Alla fine si tratta di un pensiero passeggero, che appare e
scompare qua e là nella narrazione e quasi sempre la risposta è no: no, perché
è difficilissimo trovare una nicchia in cui coltivare interessi e passioni
culturali; no perché professioni prestigiose come quella di medico non
consentono più di vivere dignitosamente mentre sono altri i settori dove
circolano i soldi; no perché bisognerebbe imparare a convivere ogni giorno con
la violenza e la corruzione.
E infine no perché manca la cosa più importante di tutte, la
libertà. La libertà di diventare quello che si vuole e persino la libertà di
essere infelici.
Quella che scopriamo da Cole è una società con una grande
livello di sofferenza repressa (alcuni dei passaggi più belli del libro sono
dedicati a questo aspetto); i nigeriani si dicono felici perché “devono” essere
felici: lo dice il governo, lo dice la religione (cristiana o musulmana che
sia), lo dice la regola sociale.
Si tratta di un paese in cui la storia viene rimossa regolarmente non solo a livello ufficiale ma anche nella vita di tutti i giorni. E se non c'è elaborazione del passato non c'è cultura e non c'è speranza.

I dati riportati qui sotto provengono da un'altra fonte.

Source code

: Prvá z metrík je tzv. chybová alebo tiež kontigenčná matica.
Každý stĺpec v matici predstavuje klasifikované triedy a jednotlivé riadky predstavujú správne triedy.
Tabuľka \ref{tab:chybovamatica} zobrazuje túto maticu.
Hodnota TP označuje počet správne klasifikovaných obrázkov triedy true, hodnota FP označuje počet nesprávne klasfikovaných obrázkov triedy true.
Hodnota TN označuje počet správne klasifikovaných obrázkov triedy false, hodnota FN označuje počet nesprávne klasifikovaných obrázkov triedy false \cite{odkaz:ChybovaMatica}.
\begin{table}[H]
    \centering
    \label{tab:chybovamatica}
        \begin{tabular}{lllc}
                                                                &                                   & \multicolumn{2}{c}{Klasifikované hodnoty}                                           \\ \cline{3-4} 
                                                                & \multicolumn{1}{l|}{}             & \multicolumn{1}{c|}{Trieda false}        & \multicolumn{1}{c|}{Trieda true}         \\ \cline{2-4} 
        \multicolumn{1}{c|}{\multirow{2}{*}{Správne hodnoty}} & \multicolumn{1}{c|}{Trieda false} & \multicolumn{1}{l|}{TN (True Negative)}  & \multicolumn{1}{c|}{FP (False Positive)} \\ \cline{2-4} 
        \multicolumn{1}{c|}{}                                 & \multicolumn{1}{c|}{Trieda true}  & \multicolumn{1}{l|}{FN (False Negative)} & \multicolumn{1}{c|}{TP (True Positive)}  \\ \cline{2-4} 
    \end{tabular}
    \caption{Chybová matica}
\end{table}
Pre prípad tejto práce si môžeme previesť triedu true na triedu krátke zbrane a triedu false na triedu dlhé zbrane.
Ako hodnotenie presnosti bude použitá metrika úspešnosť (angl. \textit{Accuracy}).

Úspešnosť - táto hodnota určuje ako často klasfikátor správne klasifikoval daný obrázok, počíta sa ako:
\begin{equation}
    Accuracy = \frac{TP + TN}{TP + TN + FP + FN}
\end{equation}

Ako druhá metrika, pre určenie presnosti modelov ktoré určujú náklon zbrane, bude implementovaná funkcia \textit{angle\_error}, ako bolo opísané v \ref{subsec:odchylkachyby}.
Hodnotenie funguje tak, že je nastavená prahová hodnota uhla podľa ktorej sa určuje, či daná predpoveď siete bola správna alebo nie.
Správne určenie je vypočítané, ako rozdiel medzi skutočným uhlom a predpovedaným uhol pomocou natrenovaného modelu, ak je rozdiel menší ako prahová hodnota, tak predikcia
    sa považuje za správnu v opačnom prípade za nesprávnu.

L’impressione che ha il lettore è che il protagonista-che-forse-è-ma-non-è-Cole
si senta quasi più straniero in Nigeria che in America, dove ha comunque dovuto
intraprendere un lungo, e immaginiamo difficile, percorso per adattarsi alla
vita occidentale, per integrarsi e per prenderne tutti i vantaggi (una laurea
in medicina e una specializzazione in psichiatria, la possibilità di viaggiare e
di tornare in Nigeria da turista).
Questo ritorno alle origini è in realtà anche il racconto di
uno sradicamento dalle proprie radici e dalla propria famiglia. Non c’è quasi
nulla di romantico perché la vita, qualsiasi vita, è sempre costellata di
separazione, di tagli col passato, di ricostruzioni che ci rendono diversi
rispetto a quando siamo partiti. E questa diversità si concretizza con la
distanza non solo con chi è rimasto indietro (e che immagina un giorno di poter
compiere lo stesso viaggio) ma anche con i noi-stessi che eravamo.

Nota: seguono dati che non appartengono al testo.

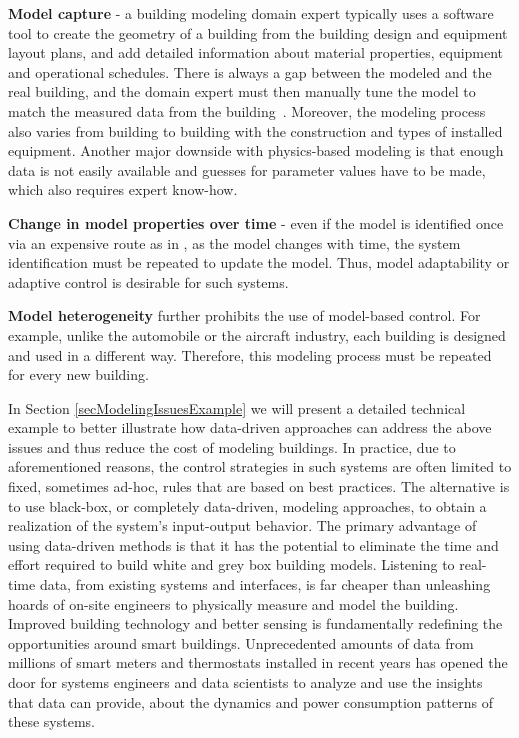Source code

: \begin{enumerate}
	\item \textcolor[rgb]{0,0,1}{\textbf{Model capture} - a building modeling domain expert typically uses a software tool to create the geometry of a building from the building design and equipment layout plans, and add detailed information about material properties, equipment and operational schedules.
	There is always a gap between the modeled and the real building, and the domain expert must then manually tune the model to match the measured data from the building~\cite{New2012}. 
	Moreover, the modeling process also varies from building to building with the construction and types of installed equipment.
	Another major downside with physics-based modeling is that enough data is not easily available and guesses for parameter values have to be made, which also requires expert know-how.
	\item \textbf{Change in model properties over time} - even if the model is identified once via an expensive route as in \cite{Sturzenegger2016}, as the model changes with time, the system identification must be repeated to update the model. Thus, model adaptability or adaptive control is desirable for such systems.
	\item \textbf{Model heterogeneity} further prohibits the use of model-based control. For example, unlike the automobile or the aircraft industry, each building is designed and used in a different way. Therefore, this modeling process must be repeated for every new building. }
\end{enumerate}

\textcolor[rgb]{0,0,1}{
In Section \ref{secModelingIssuesExample} we will present a detailed technical example to better illustrate how data-driven approaches can address the above issues and thus reduce the cost of modeling buildings. In practice, due to aforementioned reasons, the control strategies in such systems are often limited to fixed, sometimes ad-hoc, rules that are based on best practices. 
The alternative is to use black-box, or completely data-driven, modeling approaches, to obtain a realization of the system's input-output behavior. 
The primary advantage of using data-driven methods is that it has the potential to eliminate the time and effort required to build white and grey box building models. 
Listening to real-time data, from existing systems and interfaces, is far cheaper than unleashing hoards of on-site engineers to physically measure and model the building. Improved building technology and better sensing is fundamentally redefining the opportunities around smart buildings. 
Unprecedented amounts of data from millions of smart meters and thermostats installed in recent years has opened the door for systems engineers and data scientists to analyze and use the insights that data can provide, about the dynamics and power consumption patterns of these systems. }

Infine, chiudo con alcune considerazioni sulla scrittura di
Cole, nella versione tradotta da Gioia Guerzoni per Einaudi. Si tratta di uno
stile molto pulito e lineare, senza fronzoli ma da cui emergono frasi dal grandi impatto (dopo magari
aver raccontato di una visita in un museo o in una libreria o a qualche vecchia
amica).
Citazione:
“…...e mi chiedo perché sono venuto, perché ho cercato,
ancora una volta, di recuperare l'impossibile”.